CHARLESTON — St. Joseph’s Cath olic School is reaching out a hand to families who want their children to attend parochial school but are daunted by the price tag.

The private school in Greenville created a new tuition assistance program for incoming freshman that will provide families in need with $1,000 to $7,300 for the 2009-10 school year, said Ann O’Dea, the school’s director of finance. Full tuition is $8,300.

She said the new plan will not adversely affect tuition programs already established for the upper grades.

O’Dea and Headmaster Keith Kiser spoke to The Miscellany in a phone interview and said they created the assistance fund to help students who have attended Catholic school all through elementary and middle school but cannot afford the jump in tuition for high school. It is also for the devout Catholic family who would love their child to have a religion-based education but cannot even consider it because of the cost.

O’Dea said middle school runs about $4,000 and high school is double that.

“If a family has the ability to pay the full tuition, they should. But we’re willing to go out and find the funds for the others,” Kiser said.

The school raised $525,000 for the tuition program through fund-raising efforts.

Kiser said every year they hear about families who do not consider attending St.

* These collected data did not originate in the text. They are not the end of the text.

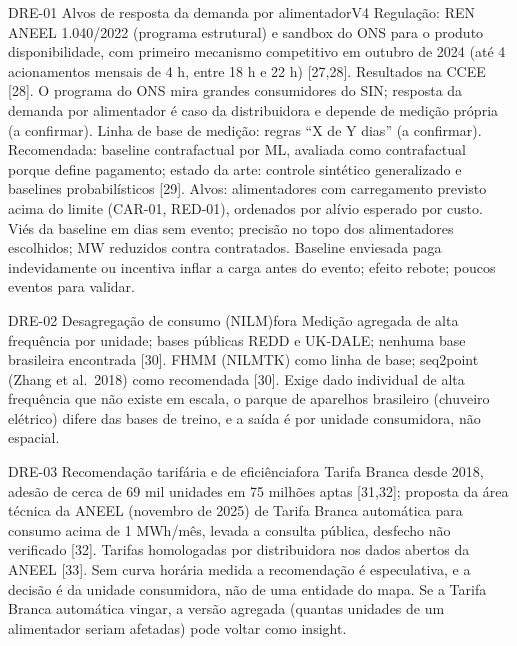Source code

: \begin{ficha}{DRE-01 \textperiodcentered{} Alvos de resposta da demanda por alimentador}{V4}
 Regulação: REN ANEEL 1.040/2022 (programa estrutural) e sandbox
do ONS para o produto disponibilidade, com primeiro mecanismo competitivo em
outubro de 2024 (até 4 acionamentos mensais de 4 h, entre 18 h e 22 h)
[27,28]. Resultados na CCEE [28]. O programa do ONS mira grandes consumidores
do SIN; resposta da demanda por alimentador é caso da distribuidora e depende
de medição própria (a confirmar).
 Linha de base de medição: regras ``X de Y dias'' (a
confirmar). Recomendada: baseline contrafactual por ML, avaliada como
contrafactual porque define pagamento; estado da arte: controle sintético
generalizado e baselines probabilísticos [29]. Alvos: alimentadores com
carregamento previsto acima do limite (CAR-01, RED-01), ordenados por alívio
esperado por custo.
 Viés da baseline em dias sem evento; precisão no topo dos
alimentadores escolhidos; MW reduzidos contra contratados.
 Baseline enviesada paga indevidamente ou incentiva inflar
a carga antes do evento; efeito rebote; poucos eventos para validar.
\end{ficha}

\begin{ficha}{DRE-02 \textperiodcentered{} Desagregação de consumo (NILM)}{fora}
 Medição agregada de alta frequência por unidade; bases públicas
REDD e UK-DALE; nenhuma base brasileira encontrada [30].
 FHMM (NILMTK) como linha de base; seq2point (Zhang et
al.\ 2018) como recomendada [30].
 Exige dado individual de alta frequência que não
existe em escala, o parque de aparelhos brasileiro (chuveiro elétrico) difere
das bases de treino, e a saída é por unidade consumidora, não espacial.
\end{ficha}

\begin{ficha}{DRE-03 \textperiodcentered{} Recomendação tarifária e de eficiência}{fora}
 Tarifa Branca desde 2018, adesão de cerca de 69 mil unidades em
75 milhões aptas [31,32]; proposta da área técnica da ANEEL (novembro de 2025)
de Tarifa Branca automática para consumo acima de 1 MWh/mês, levada a consulta
pública, desfecho não verificado [32]. Tarifas homologadas por distribuidora
nos dados abertos da ANEEL [33].
 Sem curva horária medida a recomendação é
especulativa, e a decisão é da unidade consumidora, não de uma entidade do
mapa. Se a Tarifa Branca automática vingar, a versão agregada (quantas
unidades de um alimentador seriam afetadas) pode voltar como insight.
\end{ficha}

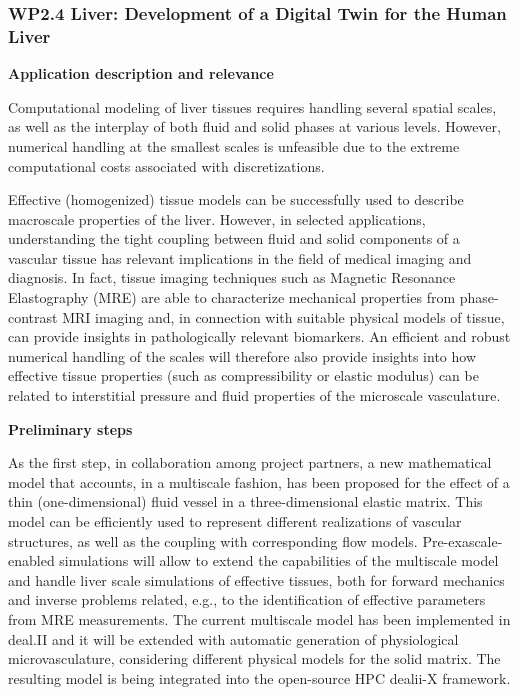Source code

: \documentclass[a4paper,12pt, numbers]{article}
\begin{document}
\subsubsection*{WP2.4 Liver: Development of a Digital Twin for the Human Liver}

\noindent\textbf{Application description and relevance}

Computational modeling of liver tissues requires handling several spatial scales, as well as the interplay of both fluid and solid phases at various levels.
However, numerical handling at the smallest scales is unfeasible due to the extreme computational costs associated with discretizations.

Effective (homogenized) tissue models can be successfully used to describe macroscale properties of the liver.
However, in selected applications, understanding the tight coupling between fluid and solid components of a vascular tissue has relevant implications in the field of medical imaging and diagnosis.
In fact, tissue imaging techniques such as Magnetic Resonance Elastography (MRE) are able to characterize mechanical properties from phase-contrast MRI imaging and, in connection with suitable physical models of tissue, can provide insights in pathologically relevant biomarkers.
An efficient and robust numerical handling of the scales will therefore also provide insights into how effective tissue properties (such as compressibility or elastic modulus) can be related to interstitial pressure and fluid properties of the microscale vasculature.

\noindent\textbf{Preliminary steps}

As the first step, in collaboration among project partners, a new mathematical model that accounts, in a multiscale fashion, has been proposed for the effect of a thin (one-dimensional) fluid vessel in a three-dimensional elastic matrix.
This model can be efficiently used to represent different realizations of vascular structures, as well as the coupling with corresponding flow models.
Pre-exascale-enabled simulations will allow to extend the capabilities of the multiscale model and handle liver scale simulations of effective tissues, both for forward mechanics and inverse problems related, e.g., to the identification of effective parameters from MRE measurements.
The current multiscale model has been implemented in deal.II and it will be extended with automatic generation of physiological microvasculature, considering different physical models for the solid matrix.
The resulting model is being integrated into the open-source HPC dealii-X framework.
\end{document}
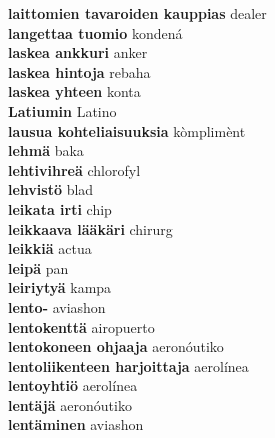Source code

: \textbf{ laittomien tavaroiden kauppias  } dealer \\
\textbf{ langettaa tuomio  } kondená \\
\textbf{ laskea ankkuri  } anker \\
\textbf{ laskea hintoja  } rebaha \\
\textbf{ laskea yhteen  } konta \\
\textbf{ Latiumin  } Latino \\
\textbf{ lausua kohteliaisuuksia  } kòmplimènt \\
\textbf{ lehmä  } baka \\
\textbf{ lehtivihreä  } chlorofyl \\
\textbf{ lehvistö  } blad \\
\textbf{ leikata irti  } chip \\
\textbf{ leikkaava lääkäri  } chirurg \\
\textbf{ leikkiä  } actua \\
\textbf{ leipä  } pan \\
\textbf{ leiriytyä  } kampa \\
\textbf{ lento-  } aviashon \\
\textbf{ lentokenttä  } airopuerto \\
\textbf{ lentokoneen ohjaaja  } aeronóutiko \\
\textbf{ lentoliikenteen harjoittaja  } aerolínea \\
\textbf{ lentoyhtiö  } aerolínea \\
\textbf{ lentäjä  } aeronóutiko \\
\textbf{ lentäminen  } aviashon \\

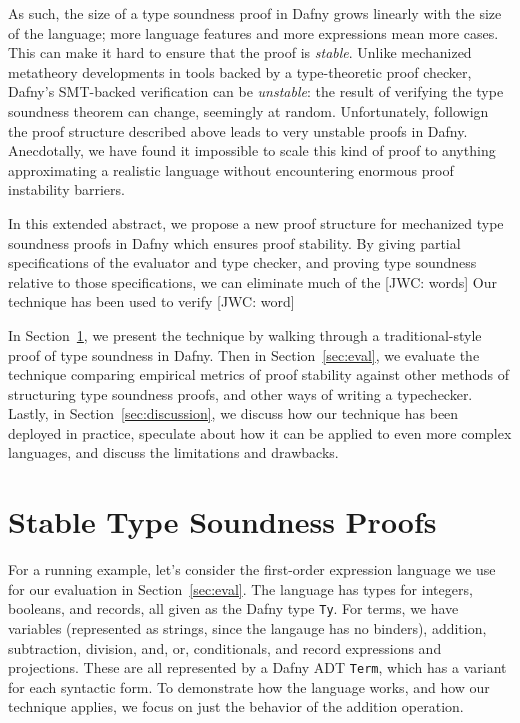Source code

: \documentclass[sigplan,review,screen,anonymous]{acmart}
\newcommand{\comm}[3]{\textcolor{#1}{[#2: #3]}}
\newcommand{\jwc}[1]{\comm{dkgreen}{JWC}{#1}}
\begin{document}
As such, the size of a type soundness proof in Dafny grows linearly with the
size of the language; more language features and more expressions mean more
cases.  This can make it hard to ensure that the proof is \emph{stable}.  Unlike
mechanized metatheory developments in tools backed by a type-theoretic proof
checker, Dafny's SMT-backed verification can be \emph{unstable}: the result of
verifying the type soundness theorem can change, seemingly at random.
Unfortunately, followign the proof structure described above leads to very unstable proofs in Dafny. Anecdotally, we have
found it impossible to scale this kind of proof to anything approximating a realistic language without encountering enormous
proof instability barriers.

In this extended abstract, we propose a new proof structure for mechanized type soundness proofs in Dafny which ensures proof stability.
By giving partial specifications of the evaluator and type checker, and proving type soundness relative to those specifications, we
can eliminate much of the \jwc{words}
Our technique has been used to verify \jwc{word}

In Section~\ref{sec:sts}, we present the technique by walking through a traditional-style proof of type soundness in Dafny.
Then in Section~\ref{sec:eval}, we evaluate the technique comparing empirical metrics of proof stability against other methods of structuring type soundness proofs, and other ways of writing a typechecker.
Lastly, in Section~\ref{sec:discussion}, we discuss how our technique has been deployed in practice, speculate about how it can be applied to even more complex languages,
and discuss the limitations and drawbacks.


\section{Stable Type Soundness Proofs}
\label{sec:sts}
For a running example, let's consider the first-order expression language we
use for our evaluation in Section~\ref{sec:eval}.  The language has
types for integers, booleans, and records, all given as the Dafny type
\texttt{Ty}.  For terms, we have variables (represented as strings, since the
langauge has no binders), addition, subtraction, division, and, or,
conditionals, and record expressions and projections. These are all represented
by a Dafny ADT \texttt{Term}, which has a variant for each syntactic form.
To demonstrate how the language works, and how our technique applies, we focus
on just the behavior of the addition operation.
\end{document}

Joseph’s because of the price tag, but he wants to change that.

Recently, he was talking to a fellow church member whose family is devoutly Catholic. The headmaster asked the young man, who is 20 now, if his parents had ever considered Catholic education for him and his siblings.

The answer was no. The father works on the production line of the BMW plant, and the young man said private school tuition was not in the budget.     

“Those are the families we want at our school,” Kiser said.

He added that St. Joseph’s has students who can afford the full tuition and students of significant need who attend on full financial scholarship. What the school is missing, Kiser said, are the middle class students who could attend with just a bit of help.

Maybe they need $1,000 or $4,000 to make it possible, and that is what the program is designed to do, he said.

Students apply to the school and for financial aid at the same time. O’Dea said the family’s tax returns are given to Tuition Aid Data Servers, which determines the level of need.

Kiser added that only he, O’Dea and one other school board member will be privy to the family’s financial records.

St. Joseph’s has 528 students, with a capacity for 560, plus space to expand their building, Kiser said.  

“Enrollment has actually gone up every year for the last 10 years,” he said. “We’re concerned about the economy obviously, going forward. The economy forced us to try to think creatively about how we fund our tuition assistance.”

Recently, approximately 17 parents of St. Joseph’s middle school students attended a meeting about the aid package. One man said he is debating whether to spend savings earmarked for college on high school tuition. Kiser hopes that he won’t have to make that choice now.

Another meeting is scheduled for 7 p.m. Feb. 26 for parents of students at other middle schools in the Greenville area, including Our Lady of the Rosary, St. Mary, St. Paul the Apostle and Prince of Peace.